O governo de Minas Gerais determinou, nesta terça-feira (27), a interdição cautelar de um lote de canela em pó da marca Kisabor. A medida foi tomada após laudo laboratorial constatar a presença de fragmentos de pelos de roedor em quantidade superior ao limite tolerado pela legislação sanitária brasileira.
A decisão partiu da Diretoria de Vigilância em Alimentos (DVA) da Secretaria de Estado de Saúde (SES-MG) e foi oficializada por meio de publicação no diário oficial do estado.
O produto alvo da interdição é a canela em pó, lote 368388, com data de validade prevista para 22 de setembro de 2027. O item é fabricado pela empresa Food Brands Indústria de Produtos Alimentícios S/A, sediada em Jundiaí, no interior de São Paulo.

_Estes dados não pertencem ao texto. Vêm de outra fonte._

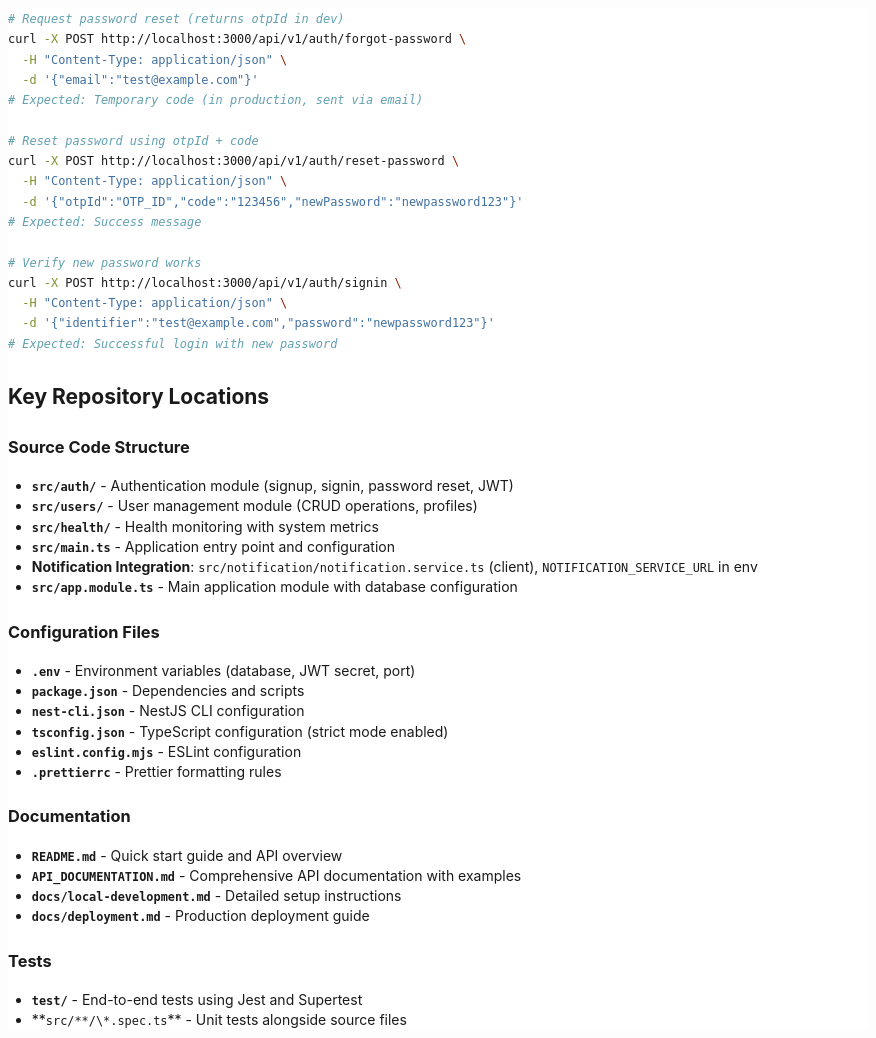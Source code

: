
 ```bash
# Request password reset (returns otpId in dev)
curl -X POST http://localhost:3000/api/v1/auth/forgot-password \
  -H "Content-Type: application/json" \
  -d '{"email":"test@example.com"}'
# Expected: Temporary code (in production, sent via email)

# Reset password using otpId + code
curl -X POST http://localhost:3000/api/v1/auth/reset-password \
  -H "Content-Type: application/json" \
  -d '{"otpId":"OTP_ID","code":"123456","newPassword":"newpassword123"}'
# Expected: Success message

# Verify new password works
curl -X POST http://localhost:3000/api/v1/auth/signin \
  -H "Content-Type: application/json" \
  -d '{"identifier":"test@example.com","password":"newpassword123"}'
# Expected: Successful login with new password
```

## Key Repository Locations

### Source Code Structure

- **`src/auth/`** - Authentication module (signup, signin, password reset, JWT)
- **`src/users/`** - User management module (CRUD operations, profiles)
- **`src/health/`** - Health monitoring with system metrics
- **`src/main.ts`** - Application entry point and configuration
- **Notification Integration**: `src/notification/notification.service.ts` (client), `NOTIFICATION_SERVICE_URL` in env
- **`src/app.module.ts`** - Main application module with database configuration

### Configuration Files

- **`.env`** - Environment variables (database, JWT secret, port)
- **`package.json`** - Dependencies and scripts
- **`nest-cli.json`** - NestJS CLI configuration
- **`tsconfig.json`** - TypeScript configuration (strict mode enabled)
- **`eslint.config.mjs`** - ESLint configuration
- **`.prettierrc`** - Prettier formatting rules

### Documentation

- **`README.md`** - Quick start guide and API overview
- **`API_DOCUMENTATION.md`** - Comprehensive API documentation with examples
- **`docs/local-development.md`** - Detailed setup instructions
- **`docs/deployment.md`** - Production deployment guide

### Tests

- **`test/`** - End-to-end tests using Jest and Supertest
- **`src/**/\*.spec.ts`\*\* - Unit tests alongside source files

De acordo com o termo de interdição, a análise realizada pelo Instituto Octávio Magalhães, da Fundação Ezequiel Dias (Funed/Lacen-MG), identificou dois fragmentos de pelo de roedor em uma amostra de 50 gramas.
A resolução RDC nº 623/2022 da Anvisa (Agência Nacional de Vigilância Sanitária), que regula a presença de matérias estranhas macroscópicas e microscópicas em alimentos, estabelece como limite máximo de tolerância a presença de apenas um fragmento de pelo de roedor a cada 50 gramas de produtos derivados de canela.
Segundo a autoridade sanitária, o lote representa “risco de agravo à saúde da população”. Com a decisão, fica proibida a comercialização e distribuição das unidades referentes a este lote específico em todo o território estadual.
A presença de fragmentos de insetos ou roedores em alimentos industrializados é tolerada pela Anvisa até certos limites, sob a justificativa de que, em alguns processos de colheita e armazenamento de grãos e especiarias, a eliminação total dessas impurezas é inviável tecnicamente, mesmo com boas práticas de fabricação. No entanto, quando o índice ultrapassa o teto regulatório, o produto é considerado impróprio para consumo.
A reportagem tentou contato com a Food Brands Indústria de Produtos Alimentícios S/A, sem sucesso até a publicação deste texto. O espaço segue aberto para manifestação.